Kaum hatte die Kugel seine Fingerspitzen verlassen, da wusste Ryan Crouser schon, wohin die Reise gehen würde. Wild brüllend sprang der Koloss durch den Ring und wirkte, als wolle er den Kampfrichter auffressen. Nach seinem Fabel-Weltrekord von 23,37 m sparte sich der unersättliche US-Stoßer aber den Nachtisch - die 31 Jahre alte Bestmarke seines Landsmannes Randy Barnes ausgelöscht zu haben, genügte dem Olympiasieger vorerst.
"Ich wollte diesen Weltrekord schon so lange. Jetzt fällt eine Riesenlast von mir", sagte der 28 Jahre Crouser, nachdem er die noch drei Jahre ältere Bestmarke Barnes' (23,12) am Freitag bei den Olympia-Ausscheidungen in Eugene/Oregon um einen irrwitzigen Viertelmeter überboten hatte.

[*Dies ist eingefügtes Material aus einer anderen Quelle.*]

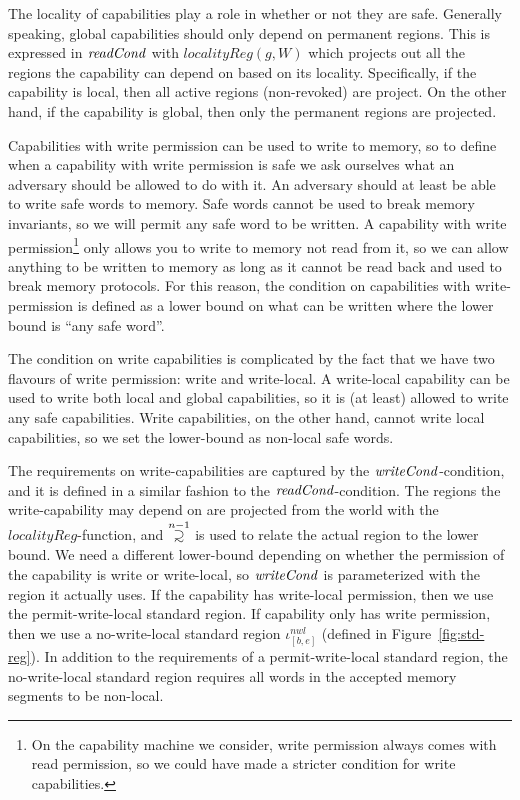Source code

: \documentclass[format=acmsmall, review=true, screen=true]{acmart}
\renewcommand{\figurename}{Figure}
\newcommand\supsetsim{\mathrel{\ooalign{\raise.2ex\hbox{$\supset$}\cr
      \hidewidth\lower.8ex\hbox{\scalebox{0.9}{$\sim$}}\hidewidth\cr}}}
\newcommand{\nsupsim}[1][n]{\stackrel{\tiny{#1}}{\supsetsim}}
\newcommand{\var}[1]{\mathit{#1}}
\newcommand{\gl}{\var{g}}
\newcommand{\start}{\var{b}}
\newcommand{\addrend}{\var{e}}
\newcommand{\nwl}{\var{nwl}}
\newcommand{\plainfun}[2]{
  \ifthenelse{\equal{#2}{}}
  {\mathit{#1}}
  {\mathit{#1}(#2)}
}
\newcommand{\readCond}[1]{\plainfun{readCond}{#1}}
\newcommand{\writeCond}[1]{\plainfun{writeCond}{#1}}
\newcommand{\tpwl}{permit-write-local standard region}
\newcommand{\tnwl}{no-write-local standard region}
\begin{document}
The locality of capabilities play a role in whether or not they are safe.
Generally speaking, global capabilities should only depend on permanent regions.
This is expressed in $\readCond{}$ with $\var{localityReg}(\gl,W)$ which projects out all the regions the capability can depend on based on its locality.
Specifically, if the capability is local, then all active regions (non-revoked) are project.
On the other hand, if the capability is global, then only the permanent regions are projected.

Capabilities with write permission can be used to write to memory, so to define when a capability with write permission is safe we ask ourselves what an adversary should be allowed to do with it.
An adversary should at least be able to write safe words to memory.
Safe words cannot be used to break memory invariants, so we will permit any safe word to be written.
A capability with write permission\footnote{On the capability machine we consider, write permission always comes with read permission, so we could have made a stricter condition for write capabilities.}
only allows you to write to memory not read from it, so we can allow anything to be written to memory as long as it cannot be read back and used to break memory protocols.
For this reason, the condition on capabilities with write-permission is defined as a lower bound on what can be written where the lower bound is ``any safe word''.

The condition on write capabilities is complicated by the fact that we have two flavours of write permission: write and write-local.
A write-local capability can be used to write both local and global capabilities, so it is (at least) allowed to write any safe capabilities.
Write capabilities, on the other hand, cannot write local capabilities, so we set the lower-bound as non-local safe words.

The requirements on write-capabilities are captured by the $\writeCond{}$-condition, and it is defined in a similar fashion to the $\readCond{}$-condition.
The regions the write-capability may depend on are projected from the world with the $\var{localityReg}$-function, and $\nsupsim[n-1]$ is used to relate the actual region to the lower bound.
We need a different lower-bound depending on whether the permission of the capability is write or write-local, so $\writeCond{}$ is parameterized with the region it actually uses.
If the capability has write-local permission, then we use the \tpwl{}.
If capability only has write permission, then we use a \tnwl{} $\iota^\nwl_{[\start,\addrend]}$ (defined in \figurename~\ref{fig:std-reg}).
In addition to the requirements of a \tpwl, the \tnwl{} requires all words in the accepted memory segments to be non-local.
\end{document}
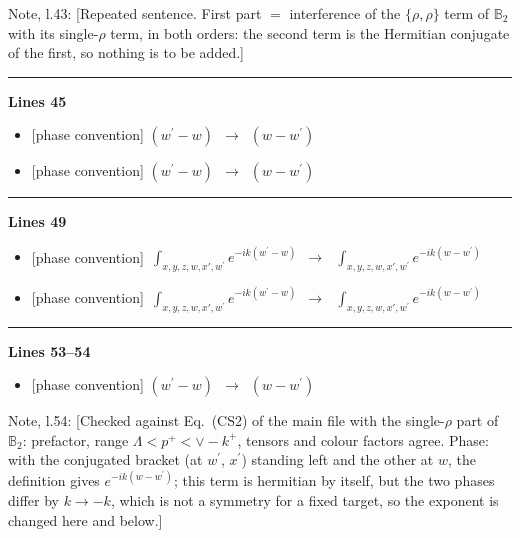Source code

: \documentclass[10pt]{article}
\newenvironment{notebox}{\def\FrameCommand{{\color{notebar}\vrule width 1.5pt}\hspace{6pt}}\MakeFramed{\advance\hsize-\width\FrameRestore}\small}{\endMakeFramed}
\def\mf#1{\mathbb{#1}}
\begin{document}
\begin{notebox}\textsf{\small Note, l.43:} [Repeated sentence. First part $=$ interference of the $\{\rho,\rho\}$ term of $\mf{B}_2$ with its single-$\rho$ term, in both orders: the second term is the Hermitian conjugate of the first, so nothing is to be added.]\end{notebox}
\noindent\rule{\linewidth}{0.3pt}\par\noindent\textbf{Lines 45} \par
\begin{itemize}[leftmargin=2.2em,itemsep=1pt,topsep=2pt]
\item[\textbf{l.45}] \textsf{\small [phase convention]} $\displaystyle (w^{\prime}-w)$\ $\longrightarrow$\ $\displaystyle (w-w^{\prime})$
\item[\textbf{l.45}] \textsf{\small [phase convention]} $\displaystyle (w^{\prime}-w)$\ $\longrightarrow$\ $\displaystyle (w-w^{\prime})$
\end{itemize}
\noindent\rule{\linewidth}{0.3pt}\par\noindent\textbf{Lines 49} \par
\begin{itemize}[leftmargin=2.2em,itemsep=1pt,topsep=2pt]
\item[\textbf{l.49}] \textsf{\small [phase convention]} $\displaystyle \,\int_{x,y,z,w,x',w^{\prime}} e^{-ik(w^{\prime}-w)}$\ $\longrightarrow$\ $\displaystyle \,\int_{x,y,z,w,x',w^{\prime}} e^{-ik(w-w^{\prime})}$
\item[\textbf{l.49}] \textsf{\small [phase convention]} $\displaystyle \,\int_{x,y,z,w,x',w^{\prime}} e^{-ik(w^{\prime}-w)}$\ $\longrightarrow$\ $\displaystyle \,\int_{x,y,z,w,x',w^{\prime}} e^{-ik(w-w^{\prime})}$
\end{itemize}
\noindent\rule{\linewidth}{0.3pt}\par\noindent\textbf{Lines 53--54} \par
\begin{itemize}[leftmargin=2.2em,itemsep=1pt,topsep=2pt]
\item[\textbf{l.53}] \textsf{\small [phase convention]} $\displaystyle (w^{\prime}-w)$\ $\longrightarrow$\ $\displaystyle (w-w^{\prime})$
\end{itemize}
\begin{notebox}\textsf{\small Note, l.54:} [Checked against Eq.~(CS2) of the main file with the single-$\rho$ part of $\mf{B}_{2}$: prefactor, range $\Lambda<p^{+}<\vee-k^{+}$, tensors and colour factors agree. Phase: with the conjugated bracket (at $w^{\prime}$, $x^{\prime}$) standing left and the other at $w$, the definition gives $e^{-ik(w-w^{\prime})}$; this term is hermitian by itself, but the two phases differ by $k\to-k$, which is not a symmetry for a fixed target, so the exponent is changed here and below.]\end{notebox}
\end{document}
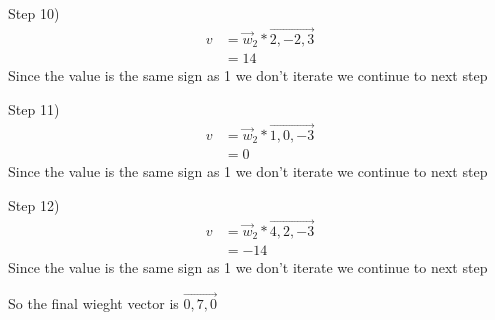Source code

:\documentclass[12pt,english]{article}
\begin{document}
Step 10)
\begin{equation*}
\begin{split}
v&= \vec{w}_2* \overrightarrow{2,-2,3}\\
&= 14
\end{split}
\end{equation*}
Since the value is the same sign as 1 we don't iterate we continue to next step\par

Step 11)
\begin{equation*}
\begin{split}
v&= \vec{w}_2* \overrightarrow{1,0,-3}\\
&= 0
\end{split}
\end{equation*}
Since the value is the same sign as 1 we don't iterate we continue to next step\par

Step 12)
\begin{equation*}
\begin{split}
v&= \vec{w}_2* \overrightarrow{4,2,-3}\\
&= -14
\end{split}
\end{equation*}
Since the value is the same sign as 1 we don't iterate we continue to next step\par
So the final wieght vector is $\overrightarrow{0,7,0}$
\end{document}
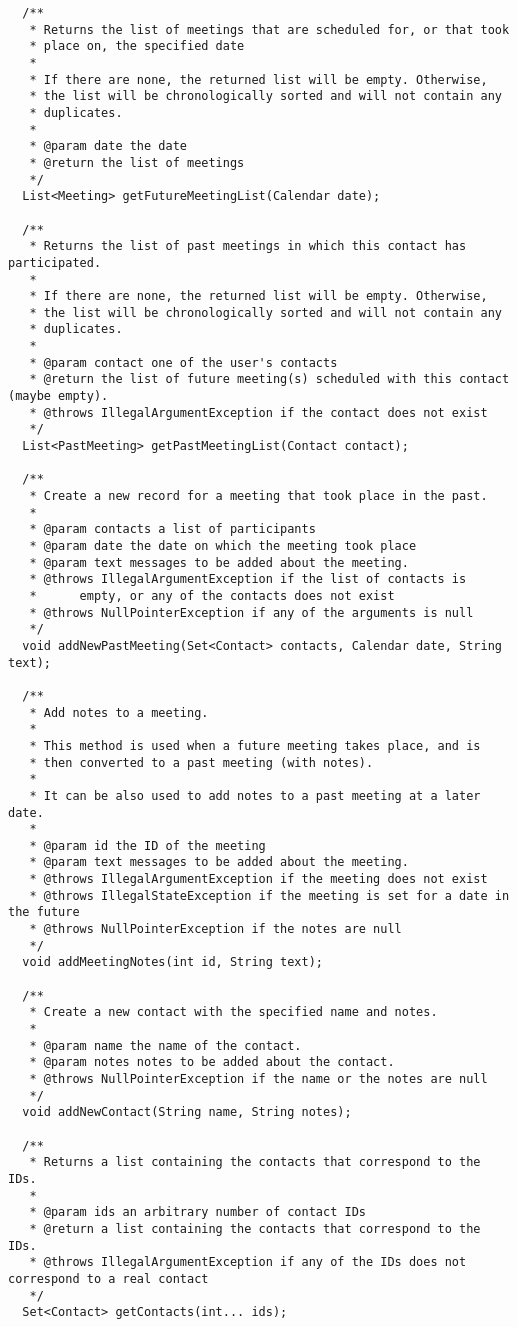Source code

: \documentclass{article}
\begin{document}
\begin{verbatim}
  /**
   * Returns the list of meetings that are scheduled for, or that took
   * place on, the specified date
   * 
   * If there are none, the returned list will be empty. Otherwise,
   * the list will be chronologically sorted and will not contain any
   * duplicates. 
   * 
   * @param date the date
   * @return the list of meetings
   */
  List<Meeting> getFutureMeetingList(Calendar date);

  /**
   * Returns the list of past meetings in which this contact has participated.
   * 
   * If there are none, the returned list will be empty. Otherwise,
   * the list will be chronologically sorted and will not contain any
   * duplicates. 
   * 
   * @param contact one of the user's contacts
   * @return the list of future meeting(s) scheduled with this contact (maybe empty).
   * @throws IllegalArgumentException if the contact does not exist
   */
  List<PastMeeting> getPastMeetingList(Contact contact);

  /**
   * Create a new record for a meeting that took place in the past.
   *
   * @param contacts a list of participants
   * @param date the date on which the meeting took place
   * @param text messages to be added about the meeting. 
   * @throws IllegalArgumentException if the list of contacts is
   *      empty, or any of the contacts does not exist
   * @throws NullPointerException if any of the arguments is null
   */
  void addNewPastMeeting(Set<Contact> contacts, Calendar date, String text);

  /**
   * Add notes to a meeting. 
   * 
   * This method is used when a future meeting takes place, and is
   * then converted to a past meeting (with notes). 
   * 
   * It can be also used to add notes to a past meeting at a later date.
   * 
   * @param id the ID of the meeting
   * @param text messages to be added about the meeting.  
   * @throws IllegalArgumentException if the meeting does not exist
   * @throws IllegalStateException if the meeting is set for a date in the future
   * @throws NullPointerException if the notes are null
   */
  void addMeetingNotes(int id, String text);

  /**
   * Create a new contact with the specified name and notes.
   * 
   * @param name the name of the contact.
   * @param notes notes to be added about the contact.   
   * @throws NullPointerException if the name or the notes are null
   */
  void addNewContact(String name, String notes);

  /**
   * Returns a list containing the contacts that correspond to the IDs.
   *
   * @param ids an arbitrary number of contact IDs
   * @return a list containing the contacts that correspond to the IDs.
   * @throws IllegalArgumentException if any of the IDs does not correspond to a real contact
   */
  Set<Contact> getContacts(int... ids);


\end{verbatim}
\end{document}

Jener Rekord des notorischen Anabolika-Betrügers Barnes galt als einer jener "ewigen" Werte aus dunklen Leichtathletik-Tagen. Doch Crouser, dieses Mittelgebirge von Mensch (2,01 m/145 kg), hatte sich stets in Reichweite gesehen. "23,13 m" habe er mit Filzstift auf seinen Badezimmerspiegel gemalt, "damit ich mein Ziel immer im Blick habe".

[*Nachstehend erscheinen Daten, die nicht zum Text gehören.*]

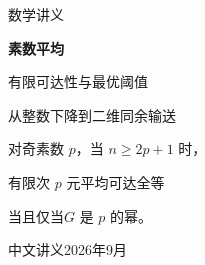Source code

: \documentclass[11pt,a4paper,oneside,openany]{book}
\begin{document}
\frontmatter
\begin{titlepage}
\centering
\vspace*{25mm}
{\sffamily\Large 数学讲义\par}
\vspace{15mm}
{\Huge\bfseries 素数平均\par}
\vspace{7mm}
{\LARGE 有限可达性与最优阈值\par}
\vspace{16mm}
{\large 从整数下降到二维同余输送\par}
\vfill
\begin{minipage}{.79\textwidth}
\large
对奇素数 $p$，当 $n\ge 2p+1$ 时，\par
有限次 $p$ 元平均可达全等\par
\hfill 当且仅当\quad $G$ 是 $p$ 的幂。
\end{minipage}
\vfill
{\large 中文讲义\quad 2026年9月\par}
\end{titlepage}

\tableofcontents
\mainmatter


















\appendix

\backmatter

\end{document}
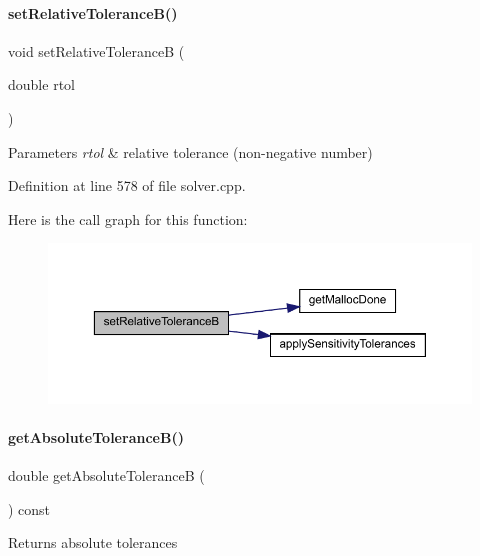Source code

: \paragraph{\texorpdfstring{setRelativeToleranceB()}{setRelativeToleranceB()}}
{\footnotesize\ttfamily void set\+Relative\+ToleranceB (\begin{DoxyParamCaption}\item[{double}]{rtol }\end{DoxyParamCaption})}


\begin{DoxyParams}{Parameters}
{\em rtol} & relative tolerance (non-\/negative number) \\
\hline
\end{DoxyParams}


Definition at line 578 of file solver.\+cpp.

Here is the call graph for this function\+:
\nopagebreak
\begin{figure}[H]
\begin{center}
\leavevmode
\includegraphics[width=350pt]{classamici_1_1_solver_a63eaa8593d16c31cedbbd038925eff2d_cgraph}
\end{center}
\end{figure}
\mbox{\label{classamici_1_1_solver_ac495bd9ff960704197bc5e48ef9ee5de}} 
\paragraph{\texorpdfstring{getAbsoluteToleranceB()}{getAbsoluteToleranceB()}}
{\footnotesize\ttfamily double get\+Absolute\+ToleranceB (\begin{DoxyParamCaption}{ }\end{DoxyParamCaption}) const}

\begin{DoxyReturn}{Returns}
absolute tolerances 
\end{DoxyReturn}



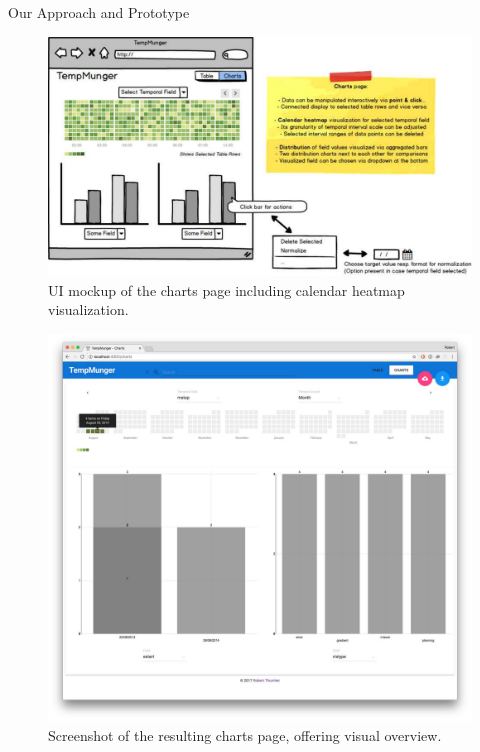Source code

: \documentclass[final,hyperref={pdfpagelabels=true}]{beamer}
\begin{document}
\begin{frame}
\begin{columns}[t]
    \begin{column}{.45\textwidth}
      \begin{block}{Our Approach and Prototype}
        \begin{figure}[h]
          \centering
          \includegraphics[width=1.0\textwidth]{../thesis/figures/design/mockup-6_cmyk}
          \caption{UI mockup of the charts page including calendar heatmap visualization.}
          \label{fig:mockup-6}
        \end{figure}

        \begin{figure}[h]
          \centering
          \includegraphics[width=1.0\textwidth]{../thesis/figures/implementation/screenshot-charts-page_cmyk}
          \caption{Screenshot of the resulting charts page, offering visual overview.}
          \label{fig:screenshot-charts-page}
        \end{figure}
      \end{block}


\end{column}
\end{columns}
\end{frame}
\end{document}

Vor den Trials ahnte Crouser dann, dass seine Zeit gekommen sei. "Ich wusste, dass Stärke und Kraft da sind. Jetzt musste ich sie nur in die Kugel packen", sagte er. Das gelang ihm im vierten Versuch, als er sein 7,256 kg schweres Arbeitsgerät über - um die Weite zu veranschaulichen - die Länge eines Tennisplatzes pfefferte.
Was unglaublich klingt, wird bei weiterer Einordnung kaum nachvollziehbarer. Zumal Crousers Weltrekordler-Ahnenreihe aus im besten Fall umstrittenen und im Normalfall als Gauner enttarnten Kunstkraftpaketen besteht.
Crouser: "Erstmal einen schönen Doppel-Doppel-Hamburger"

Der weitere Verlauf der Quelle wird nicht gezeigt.